In Feb. 3 IssueBy Ron Cowell, Columnist
A lot has been written about the origins of the hot rod and the development of the culture that gave rise to them and then grew up around them.
I place the defining origin point for hot rods and hot rod culture as the end of World War II. A number of factors came together at one time -- the period between the end of the war in 1945 and the beginning of the 1950s -- and mainly in one place -- southern California -- to create a unique environment in which the hot rod and its culture were born.
At the end of the war, young men returned to America with plenty of cash in their pockets and a sense of freedom and excitement bred by their experiences in the war. With a period of peace and the steadily increasing prosperity of the country as a backdrop, these young men had a "can-do" attitude and a desire to express themselves in ways that their time in the military had stifled. And, all of a sudden, there were a lot of inexpensive used cars available. For five years Detroit had basically been in the business of supplying the military. Now all that production capacity was turned to creating a stream of new cars to satisfy the general public that had scrimped and saved throughout the Great Depression of the 1930s and the sacrifices of the war years.
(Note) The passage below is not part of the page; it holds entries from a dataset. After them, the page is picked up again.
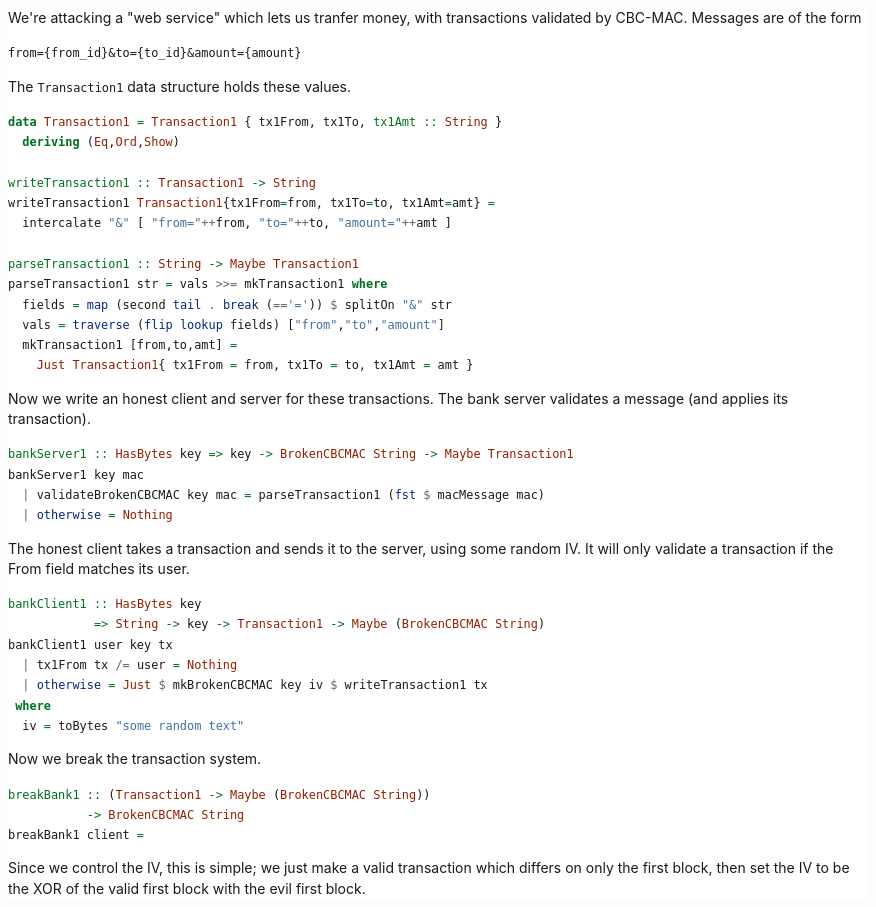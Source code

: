 We're attacking a "web service" which lets us tranfer money,
with transactions validated by CBC-MAC.
Messages are of the form

    from={from_id}&to={to_id}&amount={amount}

The `Transaction1` data structure holds these values.

```haskell
data Transaction1 = Transaction1 { tx1From, tx1To, tx1Amt :: String }
  deriving (Eq,Ord,Show)

writeTransaction1 :: Transaction1 -> String
writeTransaction1 Transaction1{tx1From=from, tx1To=to, tx1Amt=amt} =
  intercalate "&" [ "from="++from, "to="++to, "amount="++amt ]

parseTransaction1 :: String -> Maybe Transaction1
parseTransaction1 str = vals >>= mkTransaction1 where
  fields = map (second tail . break (=='=')) $ splitOn "&" str
  vals = traverse (flip lookup fields) ["from","to","amount"]
  mkTransaction1 [from,to,amt] =
    Just Transaction1{ tx1From = from, tx1To = to, tx1Amt = amt }
```

Now we write an honest client and server for these transactions.
The bank server validates a message (and applies its transaction).

```haskell
bankServer1 :: HasBytes key => key -> BrokenCBCMAC String -> Maybe Transaction1
bankServer1 key mac
  | validateBrokenCBCMAC key mac = parseTransaction1 (fst $ macMessage mac)
  | otherwise = Nothing
```

The honest client takes a transaction and sends it to the server,
using some random IV.
It will only validate a transaction if the From field matches its user.

```haskell
bankClient1 :: HasBytes key
            => String -> key -> Transaction1 -> Maybe (BrokenCBCMAC String)
bankClient1 user key tx
  | tx1From tx /= user = Nothing
  | otherwise = Just $ mkBrokenCBCMAC key iv $ writeTransaction1 tx
 where
  iv = toBytes "some random text"
```

Now we break the transaction system.

```haskell
breakBank1 :: (Transaction1 -> Maybe (BrokenCBCMAC String))
           -> BrokenCBCMAC String
breakBank1 client =
```

Since we control the IV, this is simple;
we just make a valid transaction which differs on only the first block,
then set the IV to be the XOR of the valid first block
with the evil first block.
Men who'd stayed behind to work in America's offices and factories had a lot of savings and they were ready to get rid their older cars from the 1920s and 1930s for gleaming new models offered by the Big Three. Their trade-ins became the starting point of the hot rodder's, and came to define the way they were built and how they looked.
These factors dictated the core of the classic American hot rod. It was the later Model T's and the plentiful early-30s Fords and Chevys that became the raw material for the young men who created hot rodding and hot rod culture. The basic performance and engineering elements of the hotrod came together in these cars. More power, less weight and a look derived from these things leading to chopped tops, channeled bodies, pinched frames, dropped axles and, eventually wide tires
A lot has been written about the question of why southern California became the seed-bed for so much cultural change in the second half of the twentieth century. Part of it was Hollywood, part simply that the western part of the country had reached a critical mass of prosperity and population sufficient to establish itself as a new center of culture distinct from the old center in the northeast. But a few factors made southern California the right place for the birth of hot rodding. One was the climate: with year-round perfect temperature and little rainfall, young men of little means could work outside on cars that had few creature comforts themselves. More important, Los Angeles was the first city truly shaped from its beginnings by the automobile: There were more roads, and new ones there. Mainly most importantly, was the dry lake beds just east of L.A. that became a magnet for the chopped and stripped-down speed machines. Here the hot rodder's found miles and miles of hard, glass-flat surface upon which to run their machines
The 1950s were the Golden Age of hot rodding and, for a while, there was only hot rodding -- not the different strains of car-craziness that it gave birth to. In the beginning, there was no distinction among the cars that kids played with as a form of street-running self-expression, the drag racing car, the customized work of art; there was just the hot rod, the amateur automobile art form. But the seeds of hot-rodding's were growing during that time.
Hot rod culture sat at an intersection between the hipsters of the late 40s and 50s (think of Dean Moriarty's relationship with cars in Kerouac's on the road and "Big Daddy" Ed Roth's goatee, the lower-class of kids from the wrong side of the tracks in a country with rising economic expectations. Think of the menace of Dennis Hopper's "Goon" in Rebel Without a Cause and the general development of a "counterculture" of individuality and free expression. For a time, the hot rod became a central symbol of youth and creativity in America, and was as cool as anything around. But by the mid-1960s, the wave of the counterculture had moved on and, although many of the "show car" artists of the time incorporated things like peace symbols and images of long-haired guys in patched bell-bottoms in their work, the days when hot rod culture was part of the "crest of the wave" were over.
By the early 1960s the various different lines of hot rod culture were well defined, had separated and then begun to interact in new ways. The two most important elements of this for me were the "show rod" phenomenon and muscle cars. The "Kings of Custom" had been working for a while now, and their ideas were seeping out to a larger audience, while at the same time the the classic hot rod kids was coming alive. Southern California, had moved on, and "teen rebellion" was heading into the full-blown counterculture. Greasers and hipsters gave way to hippies and yippies.
For three generations the hotrod has been a uniquely American symbol of individuality and mobility, of speed and creativity. Some points in hot rod culture have become icons. The yellow Ford deuce coupe in American Graffitti is an instantly recognized symbol of a time and a place and an attitude and serves as a visual reference for a whole host of other things: music, values, a time of transition in American life. For those in the notion of the hot rod, it serves as a focus of creativity and, for a lot of aging Baby Boomers, is becoming again a symbol of a time when they yearned for the freedom of adulthood.
Like jazz, the hot rod is pure American, rolling to the beat of a big country with wide-open roads and people who put things together from wherever they can find what works.